16. Something I never thought I could do with my illness that I did was: Become a stronger person. I have gone from almost 100% atrophy in my left quad to complete muscle regrowth. The gym is the one place where I find solace and strength. It makes me feel stronger, and more whole.
17. The commercials about my illness: There aren’t many. I relate to the arthritis joint pain commercials, but I don’t have arthritis.
18. Something I really miss doing since I was diagnosed is: Dancing. I used to live for dancing, and would dance around the house. When I brought my son back from the hospital, as an infant, I would waltz him around the living room to put him to sleep. I miss that.
19. It was really hard to have to give up: High heels. I can’t wear high heels, I can only wear flats. On the rare occasion that I do slap on some heels, my swollen knee thanks me the next day.
20. A new hobby I have taken up since my diagnosis is: Strength training.
21. If I could have one day of feeling normal again I would: Run up and down a flight of stairs like the scene from “Rocky.”
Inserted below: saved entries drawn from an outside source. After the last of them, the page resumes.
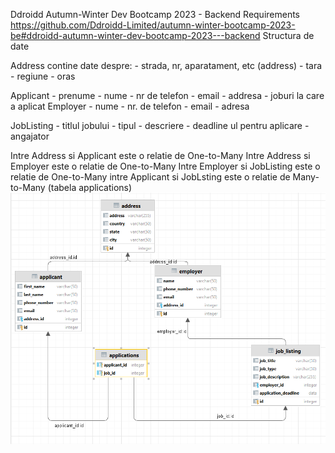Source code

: Ddroidd Autumn-Winter Dev Bootcamp 2023 - Backend
Requirements
https://github.com/Ddroidd-Limited/autumn-winter-bootcamp-2023-be#ddroidd-autumn-winter-dev-bootcamp-2023---backend
Structura de date

Address contine date despre:
    - strada, nr, aparatament, etc (address)
    - tara
    - regiune
    - oras

Applicant
    - prenume
    - nume
    - nr de telefon
    - email
    - addresa
    - joburi la care a aplicat
Employer
    - nume
    - nr. de telefon
    - email
    - adresa

JobListing
    - titlul jobului
    - tipul
    - descriere
    - deadline ul pentru aplicare
    - angajator

Intre Address si Applicant este o relatie de One-to-Many
Intre Address si Employer este o relatie de One-to-Many
Intre Employer si JobListing este o relatie de One-to-Many
intre Applicant si JobLsting este o relatie de Many-to-Many (tabela applications)
![alt text](https://github.com/Stoian256/Ddroidd_Autumn_Bootcamp/blob/main/ApplicationPortalDatabase.png)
22. My illness has taught me: Compassion for people on crutches, in wheelchairs, and on a cane. I never noticed how rude and pushy people are concerning disabled people. I’ve been huffed at, shoved, almost knocked into, and honked at on my slow days.
23. Want to know a secret? One thing people say that gets under my skin is: “Why don’t you just get surgery?” Because, first, they don’t have a surgery that will “work” on my knee. Surgery won’t fix it. Second, I am a single mother, and recovery takes six weeks. I can barely afford to be down for three days, especially around someone who wants me to follow him into the bathroom, the bedroom, the kitchen, etc.
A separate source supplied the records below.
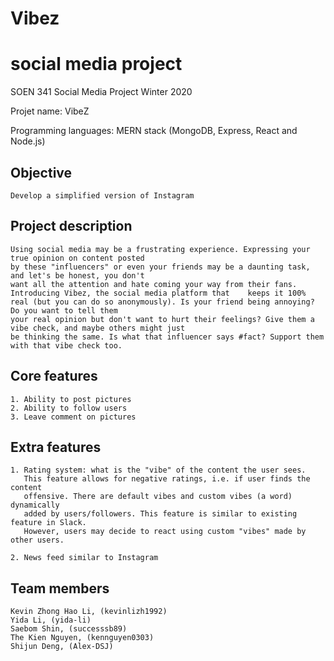 
# Vibez
social media project
=======
SOEN 341 Social Media Project Winter 2020

Projet name: VibeZ

Programming languages: MERN stack (MongoDB, Express, React and Node.js)

## Objective 
	Develop a simplified version of Instagram
	
## Project description
	Using social media may be a frustrating experience. Expressing your true opinion on content posted
	by these "influencers" or even your friends may be a daunting task, and let's be honest, you don't
	want all the attention and hate coming your way from their fans. Introducing Vibez, the social media platform that	  keeps it 100% real (but you can do so anonymously). Is your friend being annoying? Do you want to tell them
	your real opinion but don't want to hurt their feelings? Give them a vibe check, and maybe others might just
	be thinking the same. Is what that influencer says #fact? Support them with that vibe check too. 

## Core features 

    1. Ability to post pictures
    2. Ability to follow users
    3. Leave comment on pictures

## Extra features 

 	1. Rating system: what is the "vibe" of the content the user sees.
	   This feature allows for negative ratings, i.e. if user finds the content
	   offensive. There are default vibes and custom vibes (a word) dynamically 
	   added by users/followers. This feature is similar to existing feature in Slack. 
	   However, users may decide to react using custom "vibes" made by other users.

    2. News feed similar to Instagram

## Team members 

	Kevin Zhong Hao Li, (kevinlizh1992)
	Yida Li, (yida-li)
	Saebom Shin, (successsb89)
	The Kien Nguyen, (kennguyen0303)
	Shijun Deng, (Alex-DSJ)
24. But I love it when people: Offer help. I was limping with groceries through a Target parking lot. Two cars revved their engine impatiently, one person honked. A very large man stepped right out into the middle of these impatient drivers, put his hands out, and helped me to the other side of the street. I almost cried. Wow, I’m almost crying remembering his kindness.
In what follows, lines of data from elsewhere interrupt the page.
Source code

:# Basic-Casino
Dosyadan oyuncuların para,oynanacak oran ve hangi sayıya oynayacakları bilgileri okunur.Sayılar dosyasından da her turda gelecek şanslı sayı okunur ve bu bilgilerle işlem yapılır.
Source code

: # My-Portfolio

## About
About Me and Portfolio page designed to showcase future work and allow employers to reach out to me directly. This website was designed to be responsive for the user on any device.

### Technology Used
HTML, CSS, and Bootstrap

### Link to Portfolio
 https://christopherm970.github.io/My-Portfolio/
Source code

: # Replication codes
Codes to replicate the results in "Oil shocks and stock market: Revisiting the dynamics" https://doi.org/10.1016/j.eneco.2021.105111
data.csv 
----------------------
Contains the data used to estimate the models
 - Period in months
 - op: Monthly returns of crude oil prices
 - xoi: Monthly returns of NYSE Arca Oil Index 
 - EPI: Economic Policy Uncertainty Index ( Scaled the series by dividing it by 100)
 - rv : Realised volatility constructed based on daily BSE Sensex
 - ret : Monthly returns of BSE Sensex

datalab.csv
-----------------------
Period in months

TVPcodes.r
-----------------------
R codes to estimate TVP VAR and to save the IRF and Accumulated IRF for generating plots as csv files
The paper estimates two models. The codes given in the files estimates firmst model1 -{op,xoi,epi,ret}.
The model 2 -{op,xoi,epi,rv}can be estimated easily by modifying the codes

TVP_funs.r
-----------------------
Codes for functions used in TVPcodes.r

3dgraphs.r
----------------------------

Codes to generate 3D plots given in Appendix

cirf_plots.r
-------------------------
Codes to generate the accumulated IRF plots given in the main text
25. My favorite motto, scripture, quote that gets me through tough times is: I live my life by pain levels. “Today is a 4. I can tolerate a 4. It’s not that bad. Last week was an 8, which was pretty bad, but not as bad as three months ago when … .” Gauging my pain and rationalizing it helps me get through the day.
26. When someone is diagnosed I’d like to tell them: Well, mine is not a normal diagnosis. But, I would tell them that with modifications, and a positive attitude, it will be okay.
27. Something that has surprised me about living with an illness is: My humor concerning my leg, and my ability to realize I’ll live with this for the rest of my life.
28. The nicest thing someone did for me when I wasn’t feeling well was: It’s always friends and my parents. My mom has bought groceries, brought me dinner, and given my child a bath. She is also the one who picked out my cane, surprising me with it. It’s hot pink, with roses, affectionately named Pink Rosie. My dad has driven out at midnight to pick up my pain pills, and bring me a knee brace.
29. I’m involved with Invisible Illness Week because: There are so many of us living with chronic pain, chronic illness, and chronic disease. A lot of us are moms. When you live with chronic illness, it is rough. Throw some tiny people into the mix, and it demonstrates the strength of our character.
30. The fact that you read this list makes me feel: Appreciative. Deeply, deeply grateful. Maybe it will make people pause before trying to outrun the hobbling woman that they would have passed, anyway, without as much anger or annoyance involved.